In the present study, we demonstrate that indolicidin and its arginine (Arg)-free analog RIN-25 (2) (Figure 1) directly bind DNA and interfere with formation of the IN–DNA complex interfere with the formation of IN-DNA complexes. Both peptides also bind abasic site-containing DNA (abDNA). The efficiencies of crosslinking are comparable for double- and single-strand abDNA at different DNA positions. Using truncated and chemically modified peptides, we dissected the primary structural features of the peptide that are essential for efficient crosslinking to abDNA. Our results provide new insight into the mechanism of action of the natural antimicrobial indolicidin.
MATERIALS AND METHODS
DNA oligonucleotides, HIV-1 integrase and peptides
Oligonucleotides were purchased from IDT Inc. (Coralville, IA) and purified on a 20% (19:1) denaturing polyacrylamide gel using UV shadow. Purified oligonucleotides were 5' end labeled by T4-polynucleotide kinase (New England Biolabs, Inc. Beverly, MA) as described previously (19). The wild-type recombinant IN was expressed and purified as described previously (20). The synthesis of indolicidin analogs has been described in detail separately (2).
Schiff base assay
The Schiff base assay was performed as described previously (19,21). Briefly, uracil-containing oligonucleotides corresponding to the 21 last bases of the HIV-1 U5 long terminal repeats (LTR) were 5' end labeled and annealed to their complementary strand. The resulting duplexes were then treated by 1 U of uracil DNA glycosylase (UDG) (Gibco BRL/Life Technologies) for 1 h at 37°C in order to generate an abasic site.

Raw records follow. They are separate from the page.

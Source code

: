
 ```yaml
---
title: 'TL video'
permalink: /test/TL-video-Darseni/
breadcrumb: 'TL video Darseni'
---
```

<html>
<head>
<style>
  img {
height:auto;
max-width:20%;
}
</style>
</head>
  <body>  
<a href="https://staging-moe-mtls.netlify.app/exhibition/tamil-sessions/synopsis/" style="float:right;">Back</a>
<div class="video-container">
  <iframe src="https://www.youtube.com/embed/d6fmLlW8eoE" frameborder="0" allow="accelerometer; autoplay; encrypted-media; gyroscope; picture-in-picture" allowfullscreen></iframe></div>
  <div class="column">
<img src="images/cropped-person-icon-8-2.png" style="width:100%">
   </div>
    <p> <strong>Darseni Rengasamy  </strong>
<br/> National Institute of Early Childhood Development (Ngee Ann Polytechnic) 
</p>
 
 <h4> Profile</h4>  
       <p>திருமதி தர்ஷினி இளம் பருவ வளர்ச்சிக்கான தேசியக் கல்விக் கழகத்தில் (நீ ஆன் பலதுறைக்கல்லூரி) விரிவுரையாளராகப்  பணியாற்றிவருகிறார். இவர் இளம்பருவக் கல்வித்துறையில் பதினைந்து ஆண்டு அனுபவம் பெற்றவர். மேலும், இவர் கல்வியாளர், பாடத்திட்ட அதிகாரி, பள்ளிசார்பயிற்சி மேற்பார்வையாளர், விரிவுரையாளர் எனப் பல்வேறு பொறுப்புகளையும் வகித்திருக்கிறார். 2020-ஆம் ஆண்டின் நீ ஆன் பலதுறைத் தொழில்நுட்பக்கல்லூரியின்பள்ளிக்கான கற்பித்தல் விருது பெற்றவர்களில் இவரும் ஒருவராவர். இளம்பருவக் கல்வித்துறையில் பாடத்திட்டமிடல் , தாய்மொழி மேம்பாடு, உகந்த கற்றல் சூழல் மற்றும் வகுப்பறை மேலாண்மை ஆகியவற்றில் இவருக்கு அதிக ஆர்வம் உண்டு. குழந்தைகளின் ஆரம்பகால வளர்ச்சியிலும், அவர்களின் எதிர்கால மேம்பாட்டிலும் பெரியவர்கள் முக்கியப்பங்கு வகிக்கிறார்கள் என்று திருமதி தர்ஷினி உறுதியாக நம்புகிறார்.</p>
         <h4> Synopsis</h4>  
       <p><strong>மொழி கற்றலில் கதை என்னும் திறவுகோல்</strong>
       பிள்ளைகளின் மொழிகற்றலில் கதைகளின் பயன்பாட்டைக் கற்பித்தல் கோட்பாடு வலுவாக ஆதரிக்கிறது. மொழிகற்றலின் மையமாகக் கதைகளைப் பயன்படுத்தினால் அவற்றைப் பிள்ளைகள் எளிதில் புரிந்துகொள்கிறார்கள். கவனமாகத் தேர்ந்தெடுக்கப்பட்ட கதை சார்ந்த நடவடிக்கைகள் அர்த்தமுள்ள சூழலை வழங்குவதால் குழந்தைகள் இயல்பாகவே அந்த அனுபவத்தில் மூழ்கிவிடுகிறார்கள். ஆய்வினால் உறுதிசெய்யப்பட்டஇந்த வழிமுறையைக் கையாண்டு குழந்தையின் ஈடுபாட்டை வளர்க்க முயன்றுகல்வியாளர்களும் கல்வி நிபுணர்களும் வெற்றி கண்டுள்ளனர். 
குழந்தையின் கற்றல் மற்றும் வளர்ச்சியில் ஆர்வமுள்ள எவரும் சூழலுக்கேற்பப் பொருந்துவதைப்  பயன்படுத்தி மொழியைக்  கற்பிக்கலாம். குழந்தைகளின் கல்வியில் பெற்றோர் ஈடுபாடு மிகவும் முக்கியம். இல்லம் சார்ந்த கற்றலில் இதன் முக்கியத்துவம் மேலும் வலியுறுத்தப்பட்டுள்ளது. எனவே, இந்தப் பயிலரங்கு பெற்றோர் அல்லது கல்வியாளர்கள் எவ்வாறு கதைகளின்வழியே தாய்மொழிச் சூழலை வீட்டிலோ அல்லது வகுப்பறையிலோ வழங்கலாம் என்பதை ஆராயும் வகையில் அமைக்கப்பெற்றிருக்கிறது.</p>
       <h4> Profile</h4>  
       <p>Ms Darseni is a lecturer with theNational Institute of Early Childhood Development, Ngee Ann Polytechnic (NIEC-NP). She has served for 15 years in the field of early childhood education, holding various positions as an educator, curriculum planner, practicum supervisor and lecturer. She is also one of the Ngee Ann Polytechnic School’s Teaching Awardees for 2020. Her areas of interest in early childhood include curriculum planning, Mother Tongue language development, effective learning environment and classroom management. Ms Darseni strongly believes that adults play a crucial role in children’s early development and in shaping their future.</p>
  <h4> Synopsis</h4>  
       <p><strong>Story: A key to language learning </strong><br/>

Peptides were incubated with 500 nM IN for 15 min at room temperature in a total volume of 9 μl with a buffer containing 25 mM MOPS, pH 7.2, 5 mM NaCl, 7.5 mM MgCl2, and 14.3 mM 2-mercaptoethanol. Then 1 μl of 5' end labeled abDNA (20 nM final) was added and the reaction was incubated for an extra 30 min at room temperature.
When IN was not present in the reaction, peptides were incubated with 20 nM of 5' end labeled abDNA in the same volume and buffer for 15 min at room temperature.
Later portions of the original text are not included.